October 27, 2014
By Riley McDermid, BioSpace.com Breaking News Sr. Editor
Monday’s news that the U.S. Food and Drug Administration has put Sarepta Therapeutics ’s muscular dystrophy drug on ice while it seeks more information is just one more sign that the drug, eteplirsen, has a difficult road ahead, said an analyst with Citigroup today.
Sarepta said the new FDA request came out of a planned New Drug Application (NDA) submission for the approval of eteplirsen for the treatment of Duchenne muscular dystrophy (DMD). The FDA is now asking Sarepta for the results from an independent assessment of dystrophin images and the 168-week clinical data from study 202.

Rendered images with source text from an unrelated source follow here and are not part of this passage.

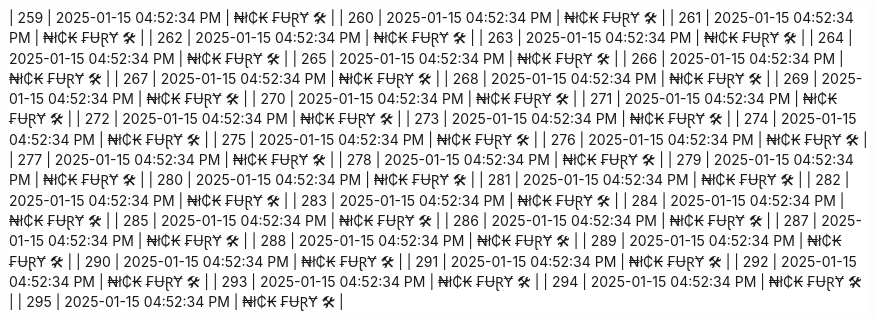 | 259      | 2025-01-15 04:52:34 PM | ₦ł₵₭ ₣ɄⱤɎ 🛠️        |
| 260      | 2025-01-15 04:52:34 PM | ₦ł₵₭ ₣ɄⱤɎ 🛠️        |
| 261      | 2025-01-15 04:52:34 PM | ₦ł₵₭ ₣ɄⱤɎ 🛠️        |
| 262      | 2025-01-15 04:52:34 PM | ₦ł₵₭ ₣ɄⱤɎ 🛠️        |
| 263      | 2025-01-15 04:52:34 PM | ₦ł₵₭ ₣ɄⱤɎ 🛠️        |
| 264      | 2025-01-15 04:52:34 PM | ₦ł₵₭ ₣ɄⱤɎ 🛠️        |
| 265      | 2025-01-15 04:52:34 PM | ₦ł₵₭ ₣ɄⱤɎ 🛠️        |
| 266      | 2025-01-15 04:52:34 PM | ₦ł₵₭ ₣ɄⱤɎ 🛠️        |
| 267      | 2025-01-15 04:52:34 PM | ₦ł₵₭ ₣ɄⱤɎ 🛠️        |
| 268      | 2025-01-15 04:52:34 PM | ₦ł₵₭ ₣ɄⱤɎ 🛠️        |
| 269      | 2025-01-15 04:52:34 PM | ₦ł₵₭ ₣ɄⱤɎ 🛠️        |
| 270      | 2025-01-15 04:52:34 PM | ₦ł₵₭ ₣ɄⱤɎ 🛠️        |
| 271      | 2025-01-15 04:52:34 PM | ₦ł₵₭ ₣ɄⱤɎ 🛠️        |
| 272      | 2025-01-15 04:52:34 PM | ₦ł₵₭ ₣ɄⱤɎ 🛠️        |
| 273      | 2025-01-15 04:52:34 PM | ₦ł₵₭ ₣ɄⱤɎ 🛠️        |
| 274      | 2025-01-15 04:52:34 PM | ₦ł₵₭ ₣ɄⱤɎ 🛠️        |
| 275      | 2025-01-15 04:52:34 PM | ₦ł₵₭ ₣ɄⱤɎ 🛠️        |
| 276      | 2025-01-15 04:52:34 PM | ₦ł₵₭ ₣ɄⱤɎ 🛠️        |
| 277      | 2025-01-15 04:52:34 PM | ₦ł₵₭ ₣ɄⱤɎ 🛠️        |
| 278      | 2025-01-15 04:52:34 PM | ₦ł₵₭ ₣ɄⱤɎ 🛠️        |
| 279      | 2025-01-15 04:52:34 PM | ₦ł₵₭ ₣ɄⱤɎ 🛠️        |
| 280      | 2025-01-15 04:52:34 PM | ₦ł₵₭ ₣ɄⱤɎ 🛠️        |
| 281      | 2025-01-15 04:52:34 PM | ₦ł₵₭ ₣ɄⱤɎ 🛠️        |
| 282      | 2025-01-15 04:52:34 PM | ₦ł₵₭ ₣ɄⱤɎ 🛠️        |
| 283      | 2025-01-15 04:52:34 PM | ₦ł₵₭ ₣ɄⱤɎ 🛠️        |
| 284      | 2025-01-15 04:52:34 PM | ₦ł₵₭ ₣ɄⱤɎ 🛠️        |
| 285      | 2025-01-15 04:52:34 PM | ₦ł₵₭ ₣ɄⱤɎ 🛠️        |
| 286      | 2025-01-15 04:52:34 PM | ₦ł₵₭ ₣ɄⱤɎ 🛠️        |
| 287      | 2025-01-15 04:52:34 PM | ₦ł₵₭ ₣ɄⱤɎ 🛠️        |
| 288      | 2025-01-15 04:52:34 PM | ₦ł₵₭ ₣ɄⱤɎ 🛠️        |
| 289      | 2025-01-15 04:52:34 PM | ₦ł₵₭ ₣ɄⱤɎ 🛠️        |
| 290      | 2025-01-15 04:52:34 PM | ₦ł₵₭ ₣ɄⱤɎ 🛠️        |
| 291      | 2025-01-15 04:52:34 PM | ₦ł₵₭ ₣ɄⱤɎ 🛠️        |
| 292      | 2025-01-15 04:52:34 PM | ₦ł₵₭ ₣ɄⱤɎ 🛠️        |
| 293      | 2025-01-15 04:52:34 PM | ₦ł₵₭ ₣ɄⱤɎ 🛠️        |
| 294      | 2025-01-15 04:52:34 PM | ₦ł₵₭ ₣ɄⱤɎ 🛠️        |
| 295      | 2025-01-15 04:52:34 PM | ₦ł₵₭ ₣ɄⱤɎ 🛠️        |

Yaron Werber, head of the biotech analysis team at Citigroup, said the news was not wholly unexpected to followers of this particular drug’s progress.
“We view this morning’s announcement of further unexpected FDA requests relating to eteplirsen’s NDA to support our thesis that FDA is not comfortable with eteplirsen’s data. We completely understand the level of unmet need facing DMD boys,” he wrote in a note to investors. “However, Sarepta’s path was always aggressive and incorporated short cuts that were not employed by other competing companies in the DMD space.”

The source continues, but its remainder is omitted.